Two names in particular on President Lee Jae-myung’s list of pardons — a presidential tradition on the country’s annual Liberation Day holiday, which falls on Friday — have irked the liberal president’s political opponents on the right.

Mr. Lee announced Monday that he plans to pardon 2,188 business people, activists and politicians, including Cho Kuk, a short-lived justice minister and a political nemesis of the jailed Mr. Yoon, and Yoon Mee-hyang, an advocate for “comfort women” who generated Seoul-Tokyo frictions.

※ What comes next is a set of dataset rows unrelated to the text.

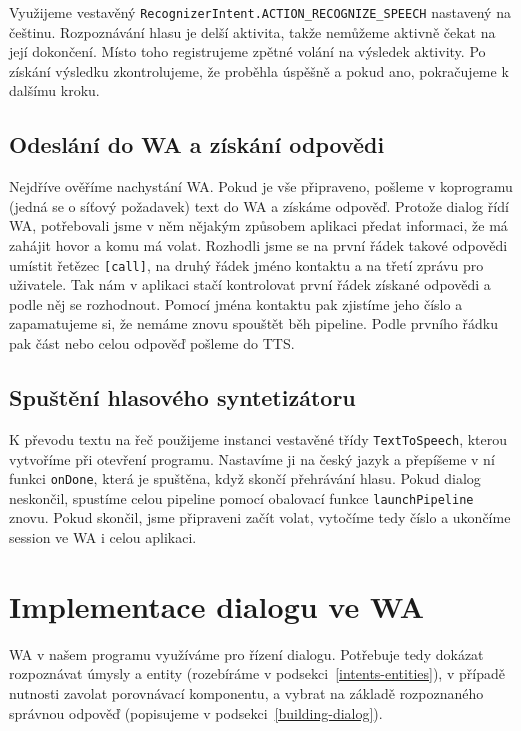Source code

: Využijeme vestavěný \texttt{RecognizerIntent.ACTION\_RECOGNIZE\_SPEECH}
nastavený na češtinu. Rozpoznávání hlasu je delší aktivita, takže nemůžeme
aktivně čekat na její
dokončení. Místo toho registrujeme zpětné volání na výsledek aktivity.
Po získání výsledku zkontrolujeme, že proběhla úspěšně a pokud ano, pokračujeme
k dalšímu kroku.

\subsection{Odeslání do WA a získání odpovědi}
Nejdříve ověříme nachystání WA. Pokud je vše připraveno,
pošleme v koprogramu (jedná se o síťový požadavek) text do WA a získáme odpověď.
Protože dialog řídí WA, potřebovali jsme v něm nějakým způsobem aplikaci
předat informaci, že má zahájit hovor a komu má volat. Rozhodli jsme se na první
řádek takové odpovědi umístit řetězec \texttt{[call]}, na druhý řádek jméno kontaktu
a na třetí zprávu pro uživatele. Tak nám v aplikaci stačí kontrolovat první řádek získané
odpovědi a podle něj se rozhodnout. Pomocí jména kontaktu pak zjistíme jeho číslo
a zapamatujeme si, že nemáme znovu spouštět běh pipeline. Podle prvního řádku
pak část nebo celou odpověď pošleme do TTS.

\subsection{Spuštění hlasového syntetizátoru}

K převodu textu na řeč použijeme instanci vestavěné
třídy \texttt{TextToSpeech}, kterou vytvoříme při otevření programu. Nastavíme
ji na český jazyk a přepíšeme v ní funkci \texttt{onDone}, která je spuštěna,
když skončí přehrávání hlasu. Pokud dialog neskončil, spustíme celou pipeline
pomocí obalovací funkce \texttt{launchPipeline} znovu. Pokud
skončil, jsme připraveni začít volat, vytočíme tedy číslo a ukončíme session ve
WA i celou aplikaci.

\section{Implementace dialogu ve WA}\label{wainit}

WA v našem programu využíváme pro řízení dialogu. Potřebuje tedy dokázat
rozpoznávat úmysly a entity (rozebíráme v podsekci~\ref{intents-entities}),
v případě nutnosti zavolat porovnávací komponentu, a vybrat na základě
rozpoznaného správnou odpověď (popisujeme v podsekci~\ref{building-dialog}).

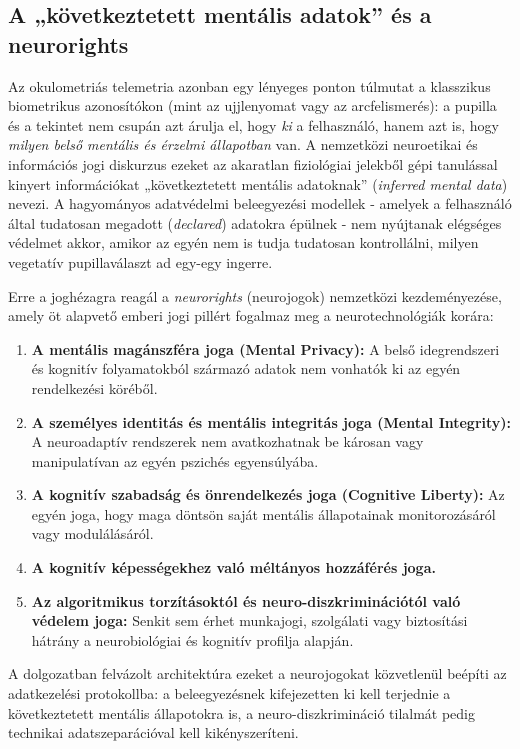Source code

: \documentclass[12pt,a4paper,oneside]{book}
\begin{document}
\subsection{A „következtetett mentális adatok” és a neurorights}

Az okulometriás telemetria azonban egy lényeges ponton túlmutat a klasszikus biometrikus azonosítókon (mint az ujjlenyomat vagy az arcfelismerés): a pupilla és a tekintet nem csupán azt árulja el, hogy \emph{ki} a felhasználó, hanem azt is, hogy \emph{milyen belső mentális és érzelmi állapotban} van. A nemzetközi neuroetikai és információs jogi diskurzus ezeket az akaratlan fiziológiai jelekből gépi tanulással kinyert információkat „következtetett mentális adatoknak” (\emph{inferred mental data}) nevezi. A hagyományos adatvédelmi beleegyezési modellek - amelyek a felhasználó által tudatosan megadott (\emph{declared}) adatokra épülnek - nem nyújtanak elégséges védelmet akkor, amikor az egyén nem is tudja tudatosan kontrollálni, milyen vegetatív pupillaválaszt ad egy-egy ingerre.

Erre a joghézagra reagál a \emph{neurorights} (neurojogok) nemzetközi kezdeményezése, amely öt alapvető emberi jogi pillért fogalmaz meg a neurotechnológiák korára:
\begin{enumerate}
    \item \textbf{A mentális magánszféra joga (Mental Privacy):} A belső idegrendszeri és kognitív folyamatokból származó adatok nem vonhatók ki az egyén rendelkezési köréből.
    \item \textbf{A személyes identitás és mentális integritás joga (Mental Integrity):} A neuroadaptív rendszerek nem avatkozhatnak be károsan vagy manipulatívan az egyén pszichés egyensúlyába.
    \item \textbf{A kognitív szabadság és önrendelkezés joga (Cognitive Liberty):} Az egyén joga, hogy maga döntsön saját mentális állapotainak monitorozásáról vagy modulálásáról.
    \item \textbf{A kognitív képességekhez való méltányos hozzáférés joga.}
    \item \textbf{Az algoritmikus torzításoktól és neuro-diszkriminációtól való védelem joga:} Senkit sem érhet munkajogi, szolgálati vagy biztosítási hátrány a neurobiológiai és kognitív profilja alapján.
\end{enumerate}
A dolgozatban felvázolt architektúra ezeket a neurojogokat közvetlenül beépíti az adatkezelési protokollba: a beleegyezésnek kifejezetten ki kell terjednie a következtetett mentális állapotokra is, a neuro-diszkrimináció tilalmát pedig technikai adatszeparációval kell kikényszeríteni.
\end{document}
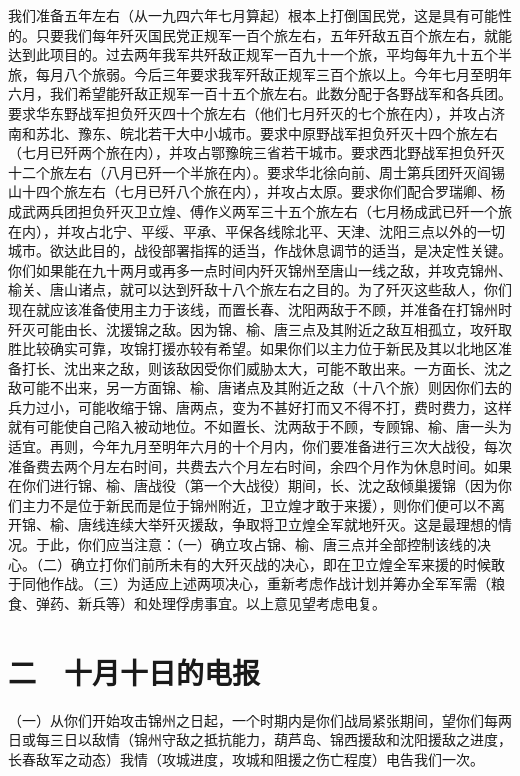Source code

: 我们准备五年左右（从一九四六年七月算起）根本上打倒国民党，这是具有可能性的。只要我们每年歼灭国民党正规军一百个旅左右，五年歼敌五百个旅左右，就能达到此项目的。过去两年我军共歼敌正规军一百九十一个旅，平均每年九十五个半旅，每月八个旅弱。今后三年要求我军歼敌正规军三百个旅以上。今年七月至明年六月，我们希望能歼敌正规军一百十五个旅左右。此数分配于各野战军和各兵团。要求华东野战军担负歼灭四十个旅左右（他们七月歼灭的七个旅在内），并攻占济南和苏北、豫东、皖北若干大中小城市。要求中原野战军担负歼灭十四个旅左右（七月已歼两个旅在内），并攻占鄂豫皖三省若干城市。要求西北野战军担负歼灭十二个旅左右（八月已歼一个半旅在内）。要求华北徐向前、周士第兵团歼灭阎锡山十四个旅左右（七月已歼八个旅在内），并攻占太原。要求你们配合罗瑞卿、杨成武两兵团担负歼灭卫立煌、傅作义两军三十五个旅左右（七月杨成武已歼一个旅在内），并攻占北宁、平绥、平承、平保各线除北平、天津、沈阳三点以外的一切城市。欲达此目的，战役部署指挥的适当，作战休息调节的适当，是决定性关键。你们如果能在九十两月或再多一点时间内歼灭锦州至唐山一线之敌，并攻克锦州、榆关、唐山诸点，就可以达到歼敌十八个旅左右之目的。为了歼灭这些敌人，你们现在就应该准备使用主力于该线，而置长春、沈阳两敌于不顾，并准备在打锦州时歼灭可能由长、沈援锦之敌。因为锦、榆、唐三点及其附近之敌互相孤立，攻歼取胜比较确实可靠，攻锦打援亦较有希望。如果你们以主力位于新民及其以北地区准备打长、沈出来之敌，则该敌因受你们威胁太大，可能不敢出来。一方面长、沈之敌可能不出来，另一方面锦、榆、唐诸点及其附近之敌（十八个旅）则因你们去的兵力过小，可能收缩于锦、唐两点，变为不甚好打而又不得不打，费时费力，这样就有可能使自己陷入被动地位。不如置长、沈两敌于不顾，专顾锦、榆、唐一头为适宜。再则，今年九月至明年六月的十个月内，你们要准备进行三次大战役，每次准备费去两个月左右时间，共费去六个月左右时间，余四个月作为休息时间。如果在你们进行锦、榆、唐战役（第一个大战役）期间，长、沈之敌倾巢援锦（因为你们主力不是位于新民而是位于锦州附近，卫立煌才敢于来援），则你们便可以不离开锦、榆、唐线连续大举歼灭援敌，争取将卫立煌全军就地歼灭。这是最理想的情况。于此，你们应当注意：（一）确立攻占锦、榆、唐三点并全部控制该线的决心。（二）确立打你们前所未有的大歼灭战的决心，即在卫立煌全军来援的时候敢于同他作战。（三）为适应上述两项决心，重新考虑作战计划并筹办全军军需（粮食、弹药、新兵等）和处理俘虏事宜。以上意见望考虑电复。

\section{二　十月十日的电报}

（一）从你们开始攻击锦州之日起，一个时期内是你们战局紧张期间，望你们每两日或每三日以敌情（锦州守敌之抵抗能力，葫芦岛、锦西援敌和沈阳援敌之进度，长春敌军之动态）我情（攻城进度，攻城和阻援之伤亡程度）电告我们一次。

Weaponization of law enforcement?

Mr. Cho, a political ally of the current president, was ousted from his seat in the National Assembly in December after losing an appeal of a two-year prison sentence for falsifying documents that helped his children gain entrance to elite schools. He was forced to resign in 2019 from the administration of Moon Jae-in, South Korea’s president from 2017 to 2022, amid clashes with the country’s top prosecutor, Mr. Yoon.

Mr. Yoon’s defiance of the Moon administration led conservatives to woo him to run as the People Power Party’s candidate in the 2022 presidential election. He won that race with a narrow victory over Mr. Lee.

Mr. Yoon’s impeachment opened the door to a new presidential election, which Mr. Lee handily won in June.

Mr. Yoon is now being investigated by the prosecutors he formerly led.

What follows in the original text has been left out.